■ Provided records ■

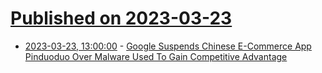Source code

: # [Published on 2023-03-23](index.md)

* [2023-03-23, 13:00:00](https://it.slashdot.org/story/23/03/23/0239248/google-suspends-chinese-e-commerce-app-pinduoduo-over-malware-used-to-gain-competitive-advantage?utm_source=rss1.0mainlinkanon&utm_medium=feed) - [Google Suspends Chinese E-Commerce App Pinduoduo Over Malware Used To Gain Competitive Advantage](https://it.slashdot.org/story/23/03/23/0239248/google-suspends-chinese-e-commerce-app-pinduoduo-over-malware-used-to-gain-competitive-advantage?utm_source=rss1.0mainlinkanon&utm_medium=feed)
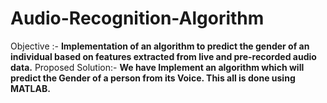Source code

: # Audio-Recognition-Algorithm
Objective :-
**Implementation of  an algorithm to predict the gender of an individual based on features extracted from live and pre-recorded audio data.**
Proposed Solution:-
**We have Implement an algorithm which will predict the Gender of a person from its Voice. This all is done using MATLAB.**
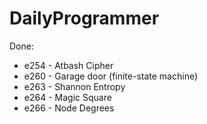 # DailyProgrammer

Done:
* e254 - Atbash Cipher
* e260 - Garage door (finite-state machine)
* e263 - Shannon Entropy
* e264 - Magic Square
* e266 - Node Degrees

■ Your instructions ■
The answer must be every line of the records above that holds the word "from".

■ Problem solution ■
**Implementation of  an algorithm to predict the gender of an individual based on features extracted from live and pre-recorded audio data.**
**We have Implement an algorithm which will predict the Gender of a person from its Voice. This all is done using MATLAB.**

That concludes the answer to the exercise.